#### Work to complete
Retype the data below in full, keeping every character as it is.
::: Given data :::
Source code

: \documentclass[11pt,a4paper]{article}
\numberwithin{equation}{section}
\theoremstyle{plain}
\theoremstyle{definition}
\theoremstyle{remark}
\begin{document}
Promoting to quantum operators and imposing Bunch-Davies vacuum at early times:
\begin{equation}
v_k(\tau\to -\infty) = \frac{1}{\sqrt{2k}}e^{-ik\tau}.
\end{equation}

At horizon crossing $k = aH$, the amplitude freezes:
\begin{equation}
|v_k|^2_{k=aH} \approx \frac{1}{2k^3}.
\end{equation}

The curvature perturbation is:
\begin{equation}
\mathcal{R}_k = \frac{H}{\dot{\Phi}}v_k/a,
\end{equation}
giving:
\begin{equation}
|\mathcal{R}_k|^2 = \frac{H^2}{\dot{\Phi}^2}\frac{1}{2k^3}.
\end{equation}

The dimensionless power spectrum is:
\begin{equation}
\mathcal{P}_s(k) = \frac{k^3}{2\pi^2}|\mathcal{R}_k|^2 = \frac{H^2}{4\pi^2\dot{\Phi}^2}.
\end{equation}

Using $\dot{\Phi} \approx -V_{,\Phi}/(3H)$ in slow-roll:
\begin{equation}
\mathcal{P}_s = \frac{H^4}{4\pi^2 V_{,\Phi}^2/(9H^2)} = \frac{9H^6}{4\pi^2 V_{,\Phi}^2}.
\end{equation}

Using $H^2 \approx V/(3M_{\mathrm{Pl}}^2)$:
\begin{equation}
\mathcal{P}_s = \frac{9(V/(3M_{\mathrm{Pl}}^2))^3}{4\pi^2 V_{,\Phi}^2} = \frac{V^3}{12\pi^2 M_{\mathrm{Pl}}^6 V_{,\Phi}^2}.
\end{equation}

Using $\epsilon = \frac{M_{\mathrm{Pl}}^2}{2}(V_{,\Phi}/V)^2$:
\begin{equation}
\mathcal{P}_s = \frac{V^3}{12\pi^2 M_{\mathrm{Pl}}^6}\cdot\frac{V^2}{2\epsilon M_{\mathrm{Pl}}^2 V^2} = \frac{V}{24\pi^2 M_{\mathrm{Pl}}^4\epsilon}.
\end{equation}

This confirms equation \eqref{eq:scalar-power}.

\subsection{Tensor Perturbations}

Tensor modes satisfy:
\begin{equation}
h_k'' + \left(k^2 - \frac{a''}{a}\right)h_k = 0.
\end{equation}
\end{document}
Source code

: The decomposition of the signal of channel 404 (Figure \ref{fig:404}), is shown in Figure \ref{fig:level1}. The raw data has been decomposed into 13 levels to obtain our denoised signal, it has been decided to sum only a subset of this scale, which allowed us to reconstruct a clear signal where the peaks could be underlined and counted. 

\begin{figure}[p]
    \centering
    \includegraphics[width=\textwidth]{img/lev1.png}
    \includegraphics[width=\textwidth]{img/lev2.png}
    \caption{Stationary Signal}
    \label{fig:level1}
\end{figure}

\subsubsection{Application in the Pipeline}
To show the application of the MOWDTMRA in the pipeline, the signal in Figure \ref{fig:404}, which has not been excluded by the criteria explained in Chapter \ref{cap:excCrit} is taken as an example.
:::
#### Output
Source code

: \documentclass[11pt,a4paper]{article}
\numberwithin{equation}{section}
\theoremstyle{plain}
\theoremstyle{definition}
\theoremstyle{remark}
\begin{document}
Promoting to quantum operators and imposing Bunch-Davies vacuum at early times:
\begin{equation}
v_k(\tau\to -\infty) = \frac{1}{\sqrt{2k}}e^{-ik\tau}.
\end{equation}

At horizon crossing $k = aH$, the amplitude freezes:
\begin{equation}
|v_k|^2_{k=aH} \approx \frac{1}{2k^3}.
\end{equation}

The curvature perturbation is:
\begin{equation}
\mathcal{R}_k = \frac{H}{\dot{\Phi}}v_k/a,
\end{equation}
giving:
\begin{equation}
|\mathcal{R}_k|^2 = \frac{H^2}{\dot{\Phi}^2}\frac{1}{2k^3}.
\end{equation}

The dimensionless power spectrum is:
\begin{equation}
\mathcal{P}_s(k) = \frac{k^3}{2\pi^2}|\mathcal{R}_k|^2 = \frac{H^2}{4\pi^2\dot{\Phi}^2}.
\end{equation}

Using $\dot{\Phi} \approx -V_{,\Phi}/(3H)$ in slow-roll:
\begin{equation}
\mathcal{P}_s = \frac{H^4}{4\pi^2 V_{,\Phi}^2/(9H^2)} = \frac{9H^6}{4\pi^2 V_{,\Phi}^2}.
\end{equation}

Using $H^2 \approx V/(3M_{\mathrm{Pl}}^2)$:
\begin{equation}
\mathcal{P}_s = \frac{9(V/(3M_{\mathrm{Pl}}^2))^3}{4\pi^2 V_{,\Phi}^2} = \frac{V^3}{12\pi^2 M_{\mathrm{Pl}}^6 V_{,\Phi}^2}.
\end{equation}

Using $\epsilon = \frac{M_{\mathrm{Pl}}^2}{2}(V_{,\Phi}/V)^2$:
\begin{equation}
\mathcal{P}_s = \frac{V^3}{12\pi^2 M_{\mathrm{Pl}}^6}\cdot\frac{V^2}{2\epsilon M_{\mathrm{Pl}}^2 V^2} = \frac{V}{24\pi^2 M_{\mathrm{Pl}}^4\epsilon}.
\end{equation}

This confirms equation \eqref{eq:scalar-power}.

\subsection{Tensor Perturbations}

Tensor modes satisfy:
\begin{equation}
h_k'' + \left(k^2 - \frac{a''}{a}\right)h_k = 0.
\end{equation}
\end{document}
Source code

: The decomposition of the signal of channel 404 (Figure \ref{fig:404}), is shown in Figure \ref{fig:level1}. The raw data has been decomposed into 13 levels to obtain our denoised signal, it has been decided to sum only a subset of this scale, which allowed us to reconstruct a clear signal where the peaks could be underlined and counted. 

\begin{figure}[p]
    \centering
    \includegraphics[width=\textwidth]{img/lev1.png}
    \includegraphics[width=\textwidth]{img/lev2.png}
    \caption{Stationary Signal}
    \label{fig:level1}
\end{figure}

\subsubsection{Application in the Pipeline}
To show the application of the MOWDTMRA in the pipeline, the signal in Figure \ref{fig:404}, which has not been excluded by the criteria explained in Chapter \ref{cap:excCrit} is taken as an example.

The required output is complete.